PROVIDED INFORMATION.
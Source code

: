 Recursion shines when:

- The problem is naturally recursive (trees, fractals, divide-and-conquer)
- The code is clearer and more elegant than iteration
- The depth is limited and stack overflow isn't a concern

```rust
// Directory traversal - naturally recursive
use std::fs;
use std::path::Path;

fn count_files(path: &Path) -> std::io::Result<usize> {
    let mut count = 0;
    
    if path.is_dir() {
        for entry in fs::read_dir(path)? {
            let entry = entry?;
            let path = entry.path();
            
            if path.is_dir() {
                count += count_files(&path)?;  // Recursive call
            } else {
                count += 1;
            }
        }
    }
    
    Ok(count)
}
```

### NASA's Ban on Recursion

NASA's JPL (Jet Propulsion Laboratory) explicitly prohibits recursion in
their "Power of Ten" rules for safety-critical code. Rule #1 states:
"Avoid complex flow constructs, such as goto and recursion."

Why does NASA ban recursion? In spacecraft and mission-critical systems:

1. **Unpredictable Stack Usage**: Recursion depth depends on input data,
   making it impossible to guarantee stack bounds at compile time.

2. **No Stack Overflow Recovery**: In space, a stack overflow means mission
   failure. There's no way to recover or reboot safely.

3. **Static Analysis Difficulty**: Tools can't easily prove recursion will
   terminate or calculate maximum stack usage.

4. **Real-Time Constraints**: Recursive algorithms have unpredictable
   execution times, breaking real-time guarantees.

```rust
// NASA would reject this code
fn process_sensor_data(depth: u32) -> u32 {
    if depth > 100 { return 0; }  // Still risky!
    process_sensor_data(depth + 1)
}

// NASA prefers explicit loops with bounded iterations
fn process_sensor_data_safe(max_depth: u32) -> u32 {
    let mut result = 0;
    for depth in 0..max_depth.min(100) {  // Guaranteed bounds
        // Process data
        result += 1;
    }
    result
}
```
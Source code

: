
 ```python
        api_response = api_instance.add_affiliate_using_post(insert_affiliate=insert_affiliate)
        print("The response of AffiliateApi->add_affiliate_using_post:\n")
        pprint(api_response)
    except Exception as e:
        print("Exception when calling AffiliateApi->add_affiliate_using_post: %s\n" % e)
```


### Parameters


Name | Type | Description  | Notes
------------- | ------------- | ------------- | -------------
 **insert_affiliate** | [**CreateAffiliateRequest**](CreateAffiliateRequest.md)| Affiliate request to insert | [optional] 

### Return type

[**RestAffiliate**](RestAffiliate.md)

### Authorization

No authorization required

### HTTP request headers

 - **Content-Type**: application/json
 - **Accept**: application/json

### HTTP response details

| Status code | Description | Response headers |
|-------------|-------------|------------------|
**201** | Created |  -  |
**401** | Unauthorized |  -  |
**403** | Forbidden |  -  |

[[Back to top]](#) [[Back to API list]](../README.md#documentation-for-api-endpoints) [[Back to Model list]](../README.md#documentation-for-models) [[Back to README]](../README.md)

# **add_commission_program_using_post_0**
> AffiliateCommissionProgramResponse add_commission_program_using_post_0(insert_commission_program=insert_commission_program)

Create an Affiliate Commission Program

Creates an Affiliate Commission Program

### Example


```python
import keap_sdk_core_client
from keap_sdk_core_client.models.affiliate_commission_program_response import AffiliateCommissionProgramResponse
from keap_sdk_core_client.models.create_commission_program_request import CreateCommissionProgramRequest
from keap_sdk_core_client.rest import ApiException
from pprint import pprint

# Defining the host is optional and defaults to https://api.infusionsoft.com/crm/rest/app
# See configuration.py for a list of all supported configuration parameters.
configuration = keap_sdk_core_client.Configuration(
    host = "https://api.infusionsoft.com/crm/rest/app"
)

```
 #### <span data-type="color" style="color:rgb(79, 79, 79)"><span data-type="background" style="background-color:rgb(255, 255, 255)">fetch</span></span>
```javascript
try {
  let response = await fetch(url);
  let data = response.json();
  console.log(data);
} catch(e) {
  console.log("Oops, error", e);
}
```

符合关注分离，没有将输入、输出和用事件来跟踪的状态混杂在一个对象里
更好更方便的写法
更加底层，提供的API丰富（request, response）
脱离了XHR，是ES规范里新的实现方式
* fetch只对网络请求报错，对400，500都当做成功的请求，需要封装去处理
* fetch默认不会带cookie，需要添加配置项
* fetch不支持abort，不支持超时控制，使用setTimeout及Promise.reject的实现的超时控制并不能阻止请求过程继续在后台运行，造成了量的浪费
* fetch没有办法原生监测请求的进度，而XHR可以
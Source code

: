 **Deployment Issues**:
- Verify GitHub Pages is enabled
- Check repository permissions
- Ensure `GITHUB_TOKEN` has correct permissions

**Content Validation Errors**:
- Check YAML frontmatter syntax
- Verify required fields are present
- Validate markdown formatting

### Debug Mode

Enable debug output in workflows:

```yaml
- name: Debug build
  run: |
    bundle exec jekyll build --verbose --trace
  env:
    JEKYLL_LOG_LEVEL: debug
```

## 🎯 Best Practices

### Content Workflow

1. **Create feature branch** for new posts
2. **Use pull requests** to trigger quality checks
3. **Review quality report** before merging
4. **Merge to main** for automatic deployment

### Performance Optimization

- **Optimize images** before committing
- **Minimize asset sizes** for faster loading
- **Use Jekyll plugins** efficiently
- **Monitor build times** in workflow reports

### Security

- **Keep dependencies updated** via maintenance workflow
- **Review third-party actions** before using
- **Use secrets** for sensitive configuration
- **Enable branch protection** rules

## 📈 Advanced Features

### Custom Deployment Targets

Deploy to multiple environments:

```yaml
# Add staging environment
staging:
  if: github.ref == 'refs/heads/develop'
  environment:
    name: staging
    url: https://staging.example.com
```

TASK ITEM.
Only the number should be given: the count of lines in the entries that contain the string "host".

RESPONSE.
2